Tuesday, July 6, 2010

Freedom from Windows

DSC_0036No, I did not buy a Macbook. In what is rapidly becoming a July 4th weekend tradition, I have liberated our home from the shackles that prevented birds, flies and hot air from entering it: a window. Exactly one year ago, I demolished the bathroom, creating the cavernous hole you see at left. That hole remained a fixture (or a void) in my life for some time, a testament to the truism that there is no construction project that cannot be dramatically underestimated in ways that you never dreamed possible.

In the case of the bathroom, my original estimate was something like 4 days. It took six months. Eh, I blame the economy. For 2010's reprise, my substantially lowered expectations for the long weekend were to restore a single double-hung window.

The window in question was directly adjacent to the bathroom window, and is (was) by far the worst-off window in my house. The upper sash was badly rotted and needed to be rebuilt. One of the panes was broken and held together with duct tape, barely. The lower sash was OK but also needed some help. The exterior window sill was also a goner, but I'd already made and finished a new one, so that didn't worry me.

Unfortunately, the frame itself turned out to be in pretty bad shape, too. As I started deconstructing things to get the sashes out, I realized that it was probably going to be easier just to completely rebuild the old frame.

After three days of weekend work, and three trips to Strosniders related to my incompetence in handling 32" x 18" pieces of glass, I just about finished restoring the sashes. That involved:

  • removing all the old window glazing and broken glass
  • masterfully removing the 3 intact panes from the decrepit frame, intact
  • stripping off all the old paint and varnish, scraping, sanding, cleaning
  • crafting a piece of wood to replace the rotted part of the upper sash, which required about 6 passes on the table saw, a router, a miter saw, some drilling, hand chiseling, and filing to reproduce it
  • removing the old rotted piece without damaging the rest of the frame, and installing the new replica, which miraculously seemed to fit properly
  • Repairing some other rotted parts of the frame with Bondo, which I left out and N. discovered later (she referred to it as "weird grey putty smelling up the house")
  • succesively breaking each one of the 3 original panes while trying to reinstall them, and, finally,
  • reglazing the four new panes in a quasi-professional manner.


This is not my window frame.
But it's about what I was dealing with.
That took, basically, 3 half-assed days of work. That is to say, I did stuff other than just work on this over the weekend. But that is, I hope, the hard part. What is left is reconstructing the frame itself.

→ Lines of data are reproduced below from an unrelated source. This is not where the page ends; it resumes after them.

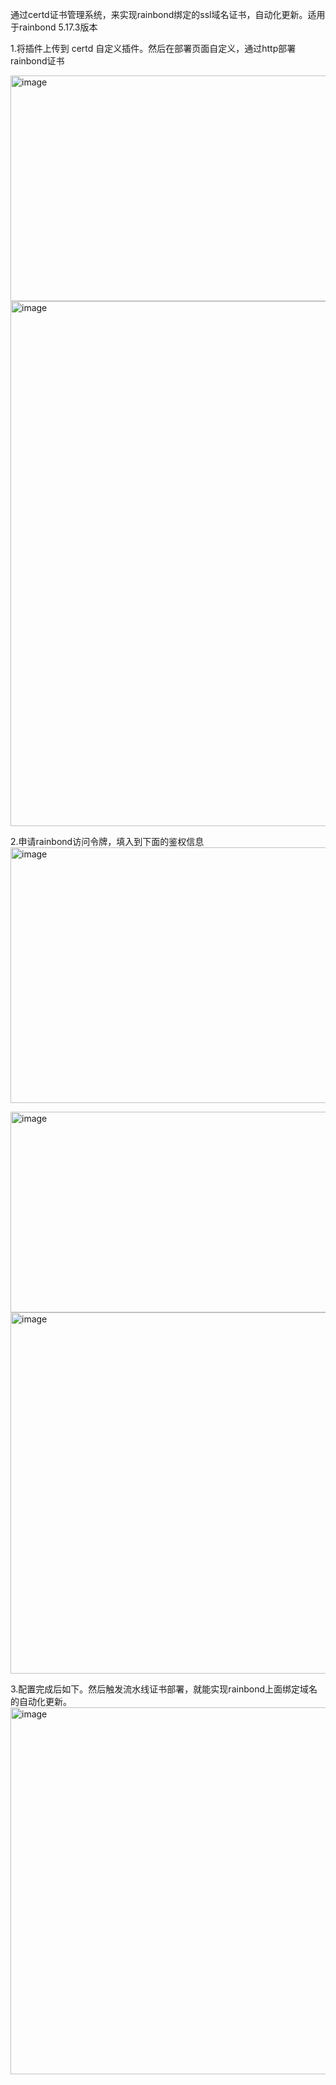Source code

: 通过certd证书管理系统，来实现rainbond绑定的ssl域名证书，自动化更新。适用于rainbond 5.17.3版本

1.将插件上传到 certd 自定义插件。然后在部署页面自定义，通过http部署rainbond证书

<img width="1163" height="361" alt="image" src="https://github.com/user-attachments/assets/d2dc8e52-501d-450f-b840-58f94614d900" />

<img width="838" height="840" alt="image" src="https://github.com/user-attachments/assets/903f5570-451d-44bf-955c-04595ae33edd" />


2.申请rainbond访问令牌，填入到下面的鉴权信息
<img width="1654" height="409" alt="image" src="https://github.com/user-attachments/assets/c9bdc118-2de9-4d39-94d6-66edbd37cdff" />

<img width="1052" height="321" alt="image" src="https://github.com/user-attachments/assets/d866f948-4cbc-45d7-8c6b-c6a88f9b32ba" />

<img width="723" height="578" alt="image" src="https://github.com/user-attachments/assets/f7472c36-536f-4386-a398-2563e46b2b00" />

3.配置完成后如下。然后触发流水线证书部署，就能实现rainbond上面绑定域名的自动化更新。
<img width="715" height="587" alt="image" src="https://github.com/user-attachments/assets/8288c111-7c3d-44ed-9869-fabb23f772f3" />

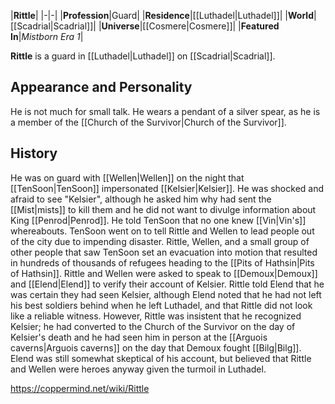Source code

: |**Rittle**|
|-|-|
|**Profession**|Guard|
|**Residence**|[[Luthadel\|Luthadel]]|
|**World**|[[Scadrial\|Scadrial]]|
|**Universe**|[[Cosmere\|Cosmere]]|
|**Featured In**|*Mistborn Era 1*|

**Rittle** is a guard in [[Luthadel\|Luthadel]] on [[Scadrial\|Scadrial]].

## Appearance and Personality
He is not much for small talk. He wears a pendant of a silver spear, as he is a member of the [[Church of the Survivor\|Church of the Survivor]].

## History
He was on guard with [[Wellen\|Wellen]] on the night that [[TenSoon\|TenSoon]] impersonated [[Kelsier\|Kelsier]]. He was shocked and afraid to see "Kelsier", although he asked him why had sent the [[Mist\|mists]] to kill them and he did not want to divulge information about King [[Penrod\|Penrod]]. He told TenSoon that no one knew [[Vin\|Vin's]] whereabouts. TenSoon went on to tell Rittle and Wellen to lead people out of the city due to impending disaster.
Rittle, Wellen, and a small group of other people that saw TenSoon set an evacuation into motion that resulted in hundreds of thousands of refugees heading to the [[Pits of Hathsin\|Pits of Hathsin]]. Rittle and Wellen were asked to speak to [[Demoux\|Demoux]] and [[Elend\|Elend]] to verify their account of Kelsier. Rittle told Elend that he was certain they had seen Kelsier, although Elend noted that he had not left his best soldiers behind when he left Luthadel, and that Rittle did not look like a reliable witness. However, Rittle was insistent that he recognized Kelsier; he had converted to the Church of the Survivor on the day of Kelsier's death and he had seen him in person at the [[Arguois caverns\|Arguois caverns]] on the day that Demoux fought [[Bilg\|Bilg]]. Elend was still somewhat skeptical of his account, but believed that Rittle and Wellen were heroes anyway given the turmoil in Luthadel.



https://coppermind.net/wiki/Rittle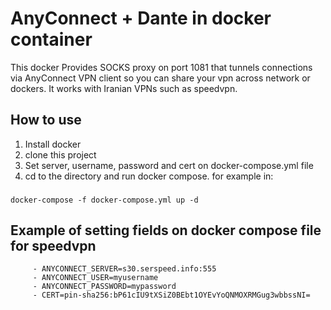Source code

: # AnyConnect + Dante in docker container

This docker Provides SOCKS proxy on port 1081 that tunnels connections via AnyConnect VPN client so you can share your vpn across network or dockers. It works with Iranian VPNs such as speedvpn.

## How to use
1. Install docker
2. clone this project
3. Set server, username, password and cert on docker-compose.yml file
4. cd to the directory and run docker compose. for example in:
###

    docker-compose -f docker-compose.yml up -d

## Example of setting fields on docker compose file for speedvpn

         - ANYCONNECT_SERVER=s30.serspeed.info:555
         - ANYCONNECT_USER=myusername
         - ANYCONNECT_PASSWORD=mypassword
         - CERT=pin-sha256:bP61cIU9tXSiZ0BEbt1OYEvYoQNMOXRMGug3wbbssNI=

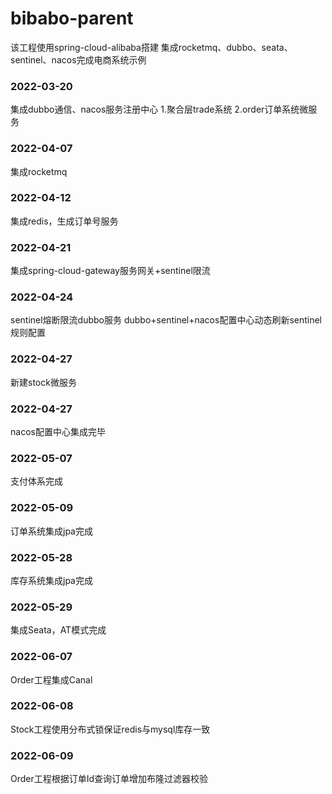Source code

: # bibabo-parent

该工程使用spring-cloud-alibaba搭建
集成rocketmq、dubbo、seata、sentinel、nacos完成电商系统示例

### 2022-03-20
集成dubbo通信、nacos服务注册中心
1.聚合层trade系统
2.order订单系统微服务

### 2022-04-07
集成rocketmq

### 2022-04-12
集成redis，生成订单号服务

### 2022-04-21
集成spring-cloud-gateway服务网关+sentinel限流

### 2022-04-24
sentinel熔断限流dubbo服务
dubbo+sentinel+nacos配置中心动态刷新sentinel规则配置

### 2022-04-27
新建stock微服务

### 2022-04-27
nacos配置中心集成完毕

### 2022-05-07
支付体系完成

### 2022-05-09
订单系统集成jpa完成

### 2022-05-28
库存系统集成jpa完成

### 2022-05-29
集成Seata，AT模式完成

### 2022-06-07
Order工程集成Canal

### 2022-06-08
Stock工程使用分布式锁保证redis与mysql库存一致

### 2022-06-09
Order工程根据订单Id查询订单增加布隆过滤器校验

The frame, luckily, is not quite the precision piece of woodworking that the sashes are. However, nor is it slapping a couple boards together, either. It needs to be reasonably precise in order that the windows work well, and to construct it properly involves making grooves into 6' long pieces of wood. Into these grooves will go the strips of wood against which the windows slide.

For this trick I will need to use a tool called a stacked dado set on my table saw, which I have never done before. I've cut grooves using a router in the past, but my experience with the router for such long grooves as this is that I will screw it up 3 times for every one I get right. So, a new tool: the dado set. This, my friends, I will be attempting over the next two nights. If I do not succeed at this, I will be installing a piece of plywood in the window, as I am going away this weekend.

When this is done, you will know the answer to whether a carpenter of moderate skills is capable of rebuilding an antique window frame. I have never met my match before on this old house, so I am optimistic, though I am sure it will come with much cursing and several trips to Home Depot to buy more pieces of wood.

4 comments:

Unknown said...

It's good to have a talented son! Dad

Jamie, you must have the patience of Job! We look forward to seeing the window in the flesh in November.
Mom

Unknown said...

It's good to have a talented son! Dad

Jamie, you must have the patience of Job! We look forward to seeing the window in the flesh in November.
Mom

Alex said...

I am extremely impressed that you actually rebuilt a window, rather than buying something prefab and sticking it in there.

Just failed on the captcha for the 4th time :(

Jamie said...

I am reserving judgment on my own abilities to do this until it's done :) But so far seems to be going pretty well, I got most of the frame pieces set up yesterday.

N. painting and staining last night while I was carpentering so things seem to be moving right along, though physical limitations of paint drying may prevent this from getting done before the weekend.